The cancer genome frequently features complex and interlocking patterns of somatic SVs, which expands the realm of possible cancer-driving alterations. Since the discovery of the Philadelphia chromosome, the characterization of oncogenic fusions has been central to cancer diagnosis and treatment. Aside from fusions, SVs also modulate gene regulation by rearranging the noncoding genome. Variants that impact the copy number or relative positioning of promoters and other regulatory elements can alter gene expression (Alaei-Mahabadi et al. 2017). Last, the more recent discovery of complex SVs in cancer suggests that a broad repertoire of variation exists, which has previously gone unappreciated.

Paired-end WGS has become the standard for comprehensively and precisely cataloguing SVs and CNVs. Although targeted arrays and WES can provide comparative read counts for CNV analysis, they lack the resolution to detect microamplifications and microdeletions and suffer from sequencing depth bias. These challenges, along with a need for computational methods to address them, limit the accuracy of CNV calls and result in high false discovery rates (Zare et al. 2017). Although WES can detect gene fusions (Chmielecki et al. 2013), it misses fusions affecting splice sites, promoters, and other functionally critical loci.

SV analysis methods fall broadly into four categories: read density, split reads, paired-end reads, and de novo assembly (Liu et al. 2015; Tattini et al. 2015). Recent methods combine these strategies to capitalize on the unique strengths of each. For example, DELLY improves sensitivity by considering paired end reads while enabling base-pair breakpoint calling precision by examining split reads (Rausch et al. 2012). A promising strategy, which has gained substantial recent interest, is the use of genome-wide local assembly at candidate breakpoints (Chong et al. 2017; Wala et al. 2017) to leverage some benefits of de novo assembly at substantially lower computational cost.

A major challenge in digital karyotype construction is poor concordance between SVs and CNV breakpoints (Alaei-Mahabadi et al. 2017), which suggests mismatched accuracies and thresholds between modalities. This mismatch causes further difficulty in reconstructing complex rearrangements such as chromothripsis (Stephens et al. 2011) and chromoplexy (Baca et al. 2013). Without refined methods or costly assembly-based approaches, clinically relevant complex mutations can be missed by conventional next-generation sequencing (NGS) methods (Robertson et al. 2017).
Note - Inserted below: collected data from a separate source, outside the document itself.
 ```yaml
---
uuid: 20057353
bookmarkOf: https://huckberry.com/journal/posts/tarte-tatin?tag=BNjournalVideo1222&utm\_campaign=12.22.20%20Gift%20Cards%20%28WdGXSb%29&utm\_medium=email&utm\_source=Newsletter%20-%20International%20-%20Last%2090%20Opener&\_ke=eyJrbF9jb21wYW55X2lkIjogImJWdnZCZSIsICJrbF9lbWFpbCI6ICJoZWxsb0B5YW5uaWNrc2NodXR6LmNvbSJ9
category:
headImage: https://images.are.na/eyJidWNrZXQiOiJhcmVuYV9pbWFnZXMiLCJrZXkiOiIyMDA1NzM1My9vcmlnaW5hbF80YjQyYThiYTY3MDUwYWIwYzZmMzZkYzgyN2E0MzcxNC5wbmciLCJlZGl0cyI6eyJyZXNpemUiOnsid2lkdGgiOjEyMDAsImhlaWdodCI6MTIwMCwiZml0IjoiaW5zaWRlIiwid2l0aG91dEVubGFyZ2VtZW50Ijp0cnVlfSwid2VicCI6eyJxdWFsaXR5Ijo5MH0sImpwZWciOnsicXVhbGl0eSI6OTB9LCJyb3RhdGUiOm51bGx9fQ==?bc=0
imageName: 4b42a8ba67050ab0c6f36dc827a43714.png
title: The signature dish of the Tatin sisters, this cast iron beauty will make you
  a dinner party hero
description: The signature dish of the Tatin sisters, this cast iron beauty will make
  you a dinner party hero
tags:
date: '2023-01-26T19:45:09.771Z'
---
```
Graph-based methods are an emerging approach, which may help to align SV and CNV calls to better reconstruct complex variants and even resolve the temporal ordering of rearrangement events (Greenman et al. 2012; Maciejowski and Imielinski 2016).

SVs and CNVs play important roles in the somatic alteration of cancer genes and are best comprehensively characterized by WGS. Evolving methodologies promise to move the field toward increasingly accurate estimates of the digital karyotype of cancer.

Genomic Instability

Genome instability and mutagenesis are hallmark characteristics of cancers (Hanahan and Weinberg 2011). Endogenous and exogenous exposures coupled with failures of in-built DNA repair mechanisms give rise to rampant mutation and rearrangement. Total mutational burden (TMB) is a differentiating quality between and within tumor types. Analyses of somatic variant frequencies across tumor-normal pairs reveal somatic mutation rates from 0.001 to 1000 mutations per megabase (Alexandrov et al. 2013a; Lawrence et al. 2013), which vary by cancer type and individual tumor features. SVs also show heterogeneous patterns of occurrence, with substantial differences in mutation burden and distributions even between tumor subtypes (Waddell et al. 2015; Nik-Zainal et al. 2016).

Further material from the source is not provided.